Task material>
__________________________________________________

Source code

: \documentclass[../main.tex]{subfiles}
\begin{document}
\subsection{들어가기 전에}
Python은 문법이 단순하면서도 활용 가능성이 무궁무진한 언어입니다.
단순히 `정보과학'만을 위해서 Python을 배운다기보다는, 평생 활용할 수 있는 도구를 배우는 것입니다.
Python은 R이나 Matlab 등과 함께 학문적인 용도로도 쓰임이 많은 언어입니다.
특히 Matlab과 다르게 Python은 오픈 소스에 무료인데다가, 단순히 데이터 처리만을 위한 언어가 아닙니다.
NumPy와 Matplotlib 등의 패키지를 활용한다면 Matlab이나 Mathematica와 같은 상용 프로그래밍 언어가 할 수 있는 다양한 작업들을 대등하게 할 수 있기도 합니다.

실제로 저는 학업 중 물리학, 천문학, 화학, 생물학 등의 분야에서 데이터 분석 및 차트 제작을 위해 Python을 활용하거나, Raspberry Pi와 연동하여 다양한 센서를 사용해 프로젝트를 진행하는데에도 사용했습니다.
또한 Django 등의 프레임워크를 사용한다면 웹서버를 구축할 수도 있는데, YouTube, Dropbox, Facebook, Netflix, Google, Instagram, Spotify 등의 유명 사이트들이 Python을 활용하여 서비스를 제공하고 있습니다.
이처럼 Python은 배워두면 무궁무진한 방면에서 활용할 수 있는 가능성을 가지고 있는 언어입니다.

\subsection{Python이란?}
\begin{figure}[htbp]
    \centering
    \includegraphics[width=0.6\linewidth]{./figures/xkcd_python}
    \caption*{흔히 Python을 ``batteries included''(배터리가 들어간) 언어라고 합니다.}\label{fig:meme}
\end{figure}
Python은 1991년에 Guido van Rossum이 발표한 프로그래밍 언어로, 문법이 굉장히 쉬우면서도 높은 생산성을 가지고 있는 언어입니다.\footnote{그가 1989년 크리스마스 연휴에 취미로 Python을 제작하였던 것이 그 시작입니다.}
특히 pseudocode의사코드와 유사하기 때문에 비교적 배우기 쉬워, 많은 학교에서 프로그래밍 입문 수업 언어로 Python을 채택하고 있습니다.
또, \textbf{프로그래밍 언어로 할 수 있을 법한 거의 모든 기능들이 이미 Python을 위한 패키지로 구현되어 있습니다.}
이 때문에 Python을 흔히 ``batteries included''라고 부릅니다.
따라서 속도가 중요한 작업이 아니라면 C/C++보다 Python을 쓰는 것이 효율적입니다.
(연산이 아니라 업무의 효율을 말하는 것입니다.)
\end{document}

__________________________________________________

Work order> All of the material above should be printed exactly as it appears.

Completed task>
Source code

: \documentclass[../main.tex]{subfiles}
\begin{document}
\subsection{들어가기 전에}
Python은 문법이 단순하면서도 활용 가능성이 무궁무진한 언어입니다.
단순히 `정보과학'만을 위해서 Python을 배운다기보다는, 평생 활용할 수 있는 도구를 배우는 것입니다.
Python은 R이나 Matlab 등과 함께 학문적인 용도로도 쓰임이 많은 언어입니다.
특히 Matlab과 다르게 Python은 오픈 소스에 무료인데다가, 단순히 데이터 처리만을 위한 언어가 아닙니다.
NumPy와 Matplotlib 등의 패키지를 활용한다면 Matlab이나 Mathematica와 같은 상용 프로그래밍 언어가 할 수 있는 다양한 작업들을 대등하게 할 수 있기도 합니다.

실제로 저는 학업 중 물리학, 천문학, 화학, 생물학 등의 분야에서 데이터 분석 및 차트 제작을 위해 Python을 활용하거나, Raspberry Pi와 연동하여 다양한 센서를 사용해 프로젝트를 진행하는데에도 사용했습니다.
또한 Django 등의 프레임워크를 사용한다면 웹서버를 구축할 수도 있는데, YouTube, Dropbox, Facebook, Netflix, Google, Instagram, Spotify 등의 유명 사이트들이 Python을 활용하여 서비스를 제공하고 있습니다.
이처럼 Python은 배워두면 무궁무진한 방면에서 활용할 수 있는 가능성을 가지고 있는 언어입니다.

\subsection{Python이란?}
\begin{figure}[htbp]
    \centering
    \includegraphics[width=0.6\linewidth]{./figures/xkcd_python}
    \caption*{흔히 Python을 ``batteries included''(배터리가 들어간) 언어라고 합니다.}\label{fig:meme}
\end{figure}
Python은 1991년에 Guido van Rossum이 발표한 프로그래밍 언어로, 문법이 굉장히 쉬우면서도 높은 생산성을 가지고 있는 언어입니다.\footnote{그가 1989년 크리스마스 연휴에 취미로 Python을 제작하였던 것이 그 시작입니다.}
특히 pseudocode의사코드와 유사하기 때문에 비교적 배우기 쉬워, 많은 학교에서 프로그래밍 입문 수업 언어로 Python을 채택하고 있습니다.
또, \textbf{프로그래밍 언어로 할 수 있을 법한 거의 모든 기능들이 이미 Python을 위한 패키지로 구현되어 있습니다.}
이 때문에 Python을 흔히 ``batteries included''라고 부릅니다.
따라서 속도가 중요한 작업이 아니라면 C/C++보다 Python을 쓰는 것이 효율적입니다.
(연산이 아니라 업무의 효율을 말하는 것입니다.)
\end{document}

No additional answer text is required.